Dr Rachel Carling
Rachel Carling graduated with a first class honours degree in Chemistry from Manchester University in 1996. She then gained a PhD in Analytical Chemistry before moving to Leeds and training as a Clinical Biochemist. She chose to specialise in metabolic biochemistry because of her interest in analytical techniques and became one of eight Higher Specialist Trainees in Metabolic Biochemistry, obtaining FRCPath in 2007. Rachel is now a Consultant Clinical Scientist at Synnovis, Guy’s & St Thomas’ Hospital where she is Director of South East Thames Regional Newborn Screening Laboratory, Scientific Head of Service and Clinical Lead for Biochemical Sciences. She is also Chair of the UK Metabolic Biochemistry Network and a Screening Professional Clinical Advisor (ANNB laboratory) to NHSE.
Her main areas of interest is inherited metabolic disease with a particular focus on the application of tandem mass spectrometry to the measurement of small molecules. She is passionate about science, an advocate of A3 thinking and committed to service improvement.
From Laboratory Developed Tests to a Single Commercial Assay: National Experience of Harmonising Screening for Inherited Metabolic Diseases
The introduction of screening for Hereditary Tyrosinemia Type 1 (HT1) in England coincided with a national decision to implement a single commercial tandem mass spectrometry reagent kit across all newborn screening laboratories. This represented a major analytical and operational challenge: achieving harmonised performance across 13 laboratories using 26 tandem mass spectrometers from multiple manufacturers, while safeguarding screening sensitivity and specificity.
A structured national harmonisation strategy was implemented following assay installation and local verification.
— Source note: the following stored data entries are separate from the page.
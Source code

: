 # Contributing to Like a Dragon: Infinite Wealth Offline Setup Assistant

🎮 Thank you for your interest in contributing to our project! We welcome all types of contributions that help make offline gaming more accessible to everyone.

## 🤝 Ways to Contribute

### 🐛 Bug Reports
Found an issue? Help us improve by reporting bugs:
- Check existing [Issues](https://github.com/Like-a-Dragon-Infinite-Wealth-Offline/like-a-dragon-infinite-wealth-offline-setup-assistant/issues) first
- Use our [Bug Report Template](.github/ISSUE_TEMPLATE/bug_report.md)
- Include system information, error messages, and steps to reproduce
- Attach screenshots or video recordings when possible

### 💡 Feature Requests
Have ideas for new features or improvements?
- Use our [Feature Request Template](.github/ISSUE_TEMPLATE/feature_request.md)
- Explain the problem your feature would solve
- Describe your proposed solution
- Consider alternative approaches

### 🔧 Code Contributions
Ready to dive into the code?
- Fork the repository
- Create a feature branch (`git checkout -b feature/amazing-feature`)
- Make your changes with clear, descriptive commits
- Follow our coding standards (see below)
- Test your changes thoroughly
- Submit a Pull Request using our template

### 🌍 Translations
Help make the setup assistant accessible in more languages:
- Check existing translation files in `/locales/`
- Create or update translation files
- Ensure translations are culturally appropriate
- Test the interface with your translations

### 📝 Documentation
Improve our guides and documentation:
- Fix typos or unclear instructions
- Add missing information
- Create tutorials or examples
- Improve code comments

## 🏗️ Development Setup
Instrument specific relative response factors were applied in line with manufacturer guidance for nine analytes, including succinylacetone. Succinylacetone proved the most challenging marker, displaying significant variability between instruments at lower concentrations.
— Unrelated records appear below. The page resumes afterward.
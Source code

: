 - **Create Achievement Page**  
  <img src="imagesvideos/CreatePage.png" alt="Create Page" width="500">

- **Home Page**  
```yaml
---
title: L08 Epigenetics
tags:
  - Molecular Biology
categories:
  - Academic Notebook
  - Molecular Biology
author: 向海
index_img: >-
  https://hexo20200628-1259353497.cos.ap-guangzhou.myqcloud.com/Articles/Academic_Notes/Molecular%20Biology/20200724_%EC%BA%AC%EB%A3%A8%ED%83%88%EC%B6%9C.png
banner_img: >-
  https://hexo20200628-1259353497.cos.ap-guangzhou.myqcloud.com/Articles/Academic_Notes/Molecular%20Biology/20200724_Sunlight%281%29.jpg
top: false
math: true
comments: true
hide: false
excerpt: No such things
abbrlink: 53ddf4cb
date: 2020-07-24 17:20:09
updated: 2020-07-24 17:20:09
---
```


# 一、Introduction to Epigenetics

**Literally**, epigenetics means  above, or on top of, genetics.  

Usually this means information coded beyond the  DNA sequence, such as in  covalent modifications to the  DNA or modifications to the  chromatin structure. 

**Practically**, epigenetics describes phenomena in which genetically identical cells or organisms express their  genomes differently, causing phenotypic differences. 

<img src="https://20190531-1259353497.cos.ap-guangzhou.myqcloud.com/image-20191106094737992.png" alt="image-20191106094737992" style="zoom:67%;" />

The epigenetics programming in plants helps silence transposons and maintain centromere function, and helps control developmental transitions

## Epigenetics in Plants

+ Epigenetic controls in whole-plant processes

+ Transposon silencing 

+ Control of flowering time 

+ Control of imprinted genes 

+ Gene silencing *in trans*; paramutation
Post harmonisation population distributions from 24,000 newborns were reviewed centrally and compared with historic laboratory developed test data from 140,000 samples using centile analysis, MAD and rain shower plots. Inter laboratory variation improved for all analytes, demonstrating improved harmonisation. However, this was achieved by application of instrument-specific correction factors to all analytes, the magnitude of which were significant, indicating a lack of standardization.
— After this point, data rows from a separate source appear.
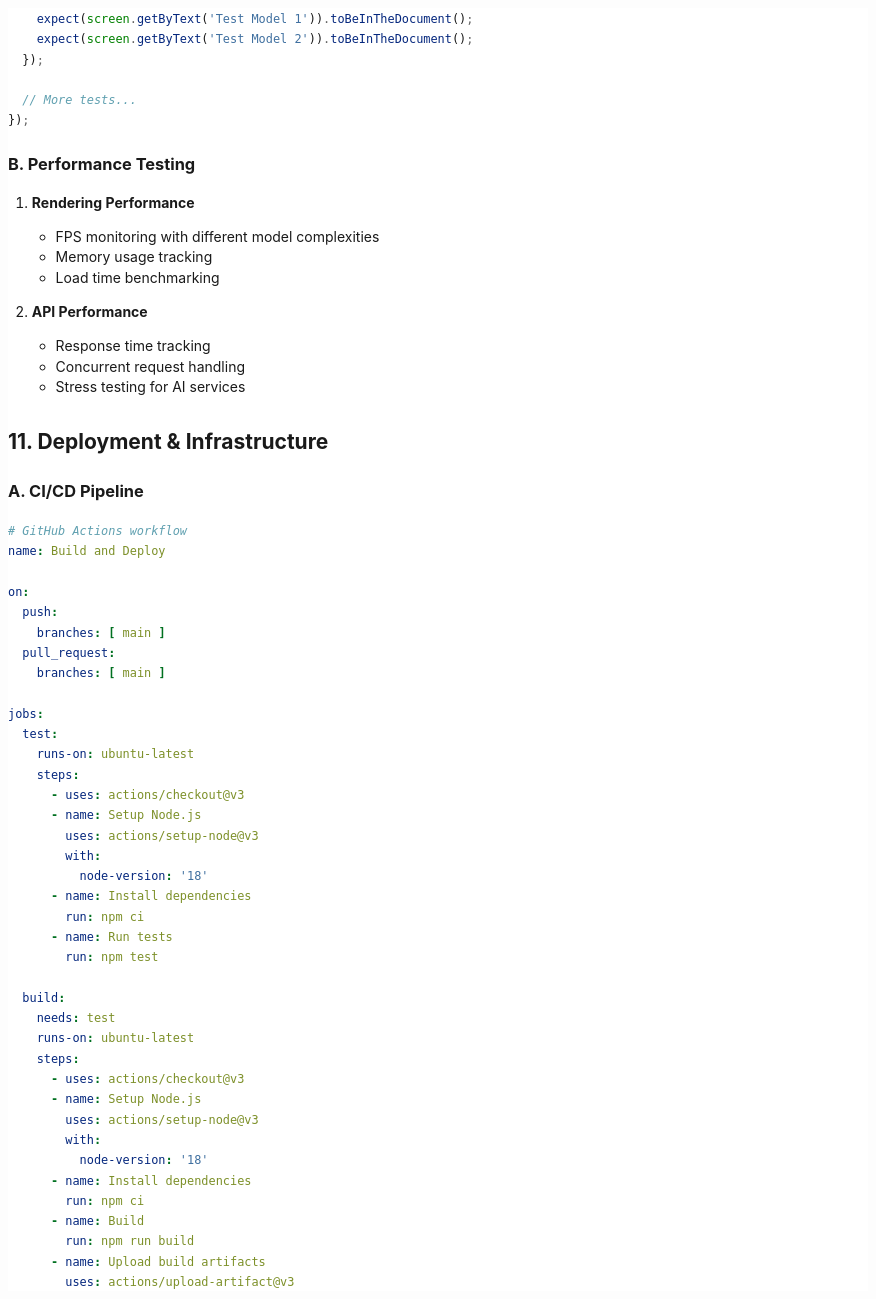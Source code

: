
 ```typescript
    expect(screen.getByText('Test Model 1')).toBeInTheDocument();
    expect(screen.getByText('Test Model 2')).toBeInTheDocument();
  });
  
  // More tests...
});
```

### B. Performance Testing

1. **Rendering Performance**
   - FPS monitoring with different model complexities
   - Memory usage tracking
   - Load time benchmarking

2. **API Performance**
   - Response time tracking
   - Concurrent request handling
   - Stress testing for AI services

## 11. Deployment & Infrastructure

### A. CI/CD Pipeline

```yaml
# GitHub Actions workflow
name: Build and Deploy

on:
  push:
    branches: [ main ]
  pull_request:
    branches: [ main ]

jobs:
  test:
    runs-on: ubuntu-latest
    steps:
      - uses: actions/checkout@v3
      - name: Setup Node.js
        uses: actions/setup-node@v3
        with:
          node-version: '18'
      - name: Install dependencies
        run: npm ci
      - name: Run tests
        run: npm test

  build:
    needs: test
    runs-on: ubuntu-latest
    steps:
      - uses: actions/checkout@v3
      - name: Setup Node.js
        uses: actions/setup-node@v3
        with:
          node-version: '18'
      - name: Install dependencies
        run: npm ci
      - name: Build
        run: npm run build
      - name: Upload build artifacts
        uses: actions/upload-artifact@v3
```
This work demonstrates that while a single commercial kit can substantially improve harmonisation at national scale, true standardisation remains difficult to achieve. In the absence of matrix matched certified reference materials for these analytes, sustained harmonisation will depend on robust internal quality control, regular monitoring using third party materials, and strong collaborative governance across screening laboratories.